All you need is the time and a willing child!
Close physical contact games with movement and song, toddler sits
on adult's lap and looks and listens to familiar rhymes like Humpty
Dumpty.
Parent pauses to allow the child to signal he wants another turn.
Baby should signal either by
i) looking, ii) vocalising, iii) moving his body - or a combination
of these skills.
Please sing and use exaggerated voice and facial expression.
Experience playing alongside other toddlers at home or in a toddler
group - don't give up.
2 Turntaking Games
These are any games where your toddler learns to share and time
appropriate responses with an adult.
a) Singing rhymes where rhythmic body movements are involved
e.g.row the boat - facing each other.
b) Games with anticipation - peek a boo, Ready Steady "go"
c) Encouraging shared vocalisation. Initially you may imitate
your toddlers babbling sounds while you are playing together.
Your toddler may stop and listen first, eventually he will learn
to babble back and you can establish a sound turntaking game.
d) You can do the same kind of game with pairs of musical instruments
or saucepans and spoons.
e) Sharing a toy
like rolling a car or a ball to and fro
sharing blowing bubbles in the bath water
sharing a photo album of important people in his life.
3 Pretend Games
Help your child understand what pretend means by pretending your
self. You can
a) pretend to fall asleep. Child can be seen to wake you up.

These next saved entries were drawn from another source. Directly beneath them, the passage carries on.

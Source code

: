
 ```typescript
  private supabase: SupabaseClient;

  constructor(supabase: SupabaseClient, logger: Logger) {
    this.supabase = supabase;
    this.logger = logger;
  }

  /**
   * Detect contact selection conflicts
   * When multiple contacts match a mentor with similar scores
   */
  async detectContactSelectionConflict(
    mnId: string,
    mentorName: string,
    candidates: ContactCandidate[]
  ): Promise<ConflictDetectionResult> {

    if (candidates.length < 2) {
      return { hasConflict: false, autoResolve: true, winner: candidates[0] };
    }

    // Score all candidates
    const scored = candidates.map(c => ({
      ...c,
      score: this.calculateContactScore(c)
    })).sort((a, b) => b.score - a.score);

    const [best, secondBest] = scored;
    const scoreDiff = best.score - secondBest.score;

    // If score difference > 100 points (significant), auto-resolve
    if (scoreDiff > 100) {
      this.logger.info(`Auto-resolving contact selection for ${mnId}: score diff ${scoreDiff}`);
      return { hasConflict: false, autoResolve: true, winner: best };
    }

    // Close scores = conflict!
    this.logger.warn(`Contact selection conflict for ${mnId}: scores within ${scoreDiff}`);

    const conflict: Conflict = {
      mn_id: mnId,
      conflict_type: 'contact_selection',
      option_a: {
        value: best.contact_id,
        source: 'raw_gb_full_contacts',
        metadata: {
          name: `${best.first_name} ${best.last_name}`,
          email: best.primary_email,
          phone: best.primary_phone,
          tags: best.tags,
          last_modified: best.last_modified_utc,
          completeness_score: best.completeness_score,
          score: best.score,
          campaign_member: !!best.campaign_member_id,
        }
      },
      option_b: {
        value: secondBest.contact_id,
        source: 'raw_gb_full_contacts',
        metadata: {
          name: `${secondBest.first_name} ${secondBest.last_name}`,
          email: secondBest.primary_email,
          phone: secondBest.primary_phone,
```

b) pretend to drink out of a toy cup . Is it hot?
c) Encourage your toddler to do the same. Can he offer a drink
to you or teddy?
d) Can he feed teddy with a play dough cake?
4 Exploratory Play
Encourage your child to feel comfortable handling a variety of
sensory play materials. You may need to show him first.
a) Play dough, water, lentils, shaving foam.
b) Making noise' with musical toys and household equipment.
5 Sharing Eye Contact
Inventing physical games which help to extend shared eye contact
to indicate pleasure and request for an activity to continue.
a) Looking at each other in a mirror.
b) Swinging your child in your arms and waiting for eye contact
before repeating.
c) When a child indicates she wants something she cannot reach.
Point her request out to her by pointing and directing her gaze
to the object.
6 Tuning into Voice
Provide a quiet time when you and he/she are together with a few
toys for about 5 minutes each day.
Choose toys which are of interest but won't encourage repetitiveness
or solitary play.
Choose toys which invite you to share. e.g. water play, musical
toys, ball, car, books, box, bricks etc.
Please avoid directing your child to a toy. However you may respond
by joining him and copying what he does.
Comment directly on his every action and need, we call this mapping.
Use very short sentences e.g. Just 2 or 3 words. e.g. James is
pouring, James says go away.
Avoid questions unless your child is looking for a toy.
7 Gesture and Pointing
When your child is confidently looking and sharing your attention
you may accompany your speech with pointing and exaggerated gesture.
By repeating gestures at appropriate times e.g. signalling "drink".
Your child will learn to understand both the meaning of the word
and the significance of the gesture. Children often start to
use gestures to help them share attention and talk.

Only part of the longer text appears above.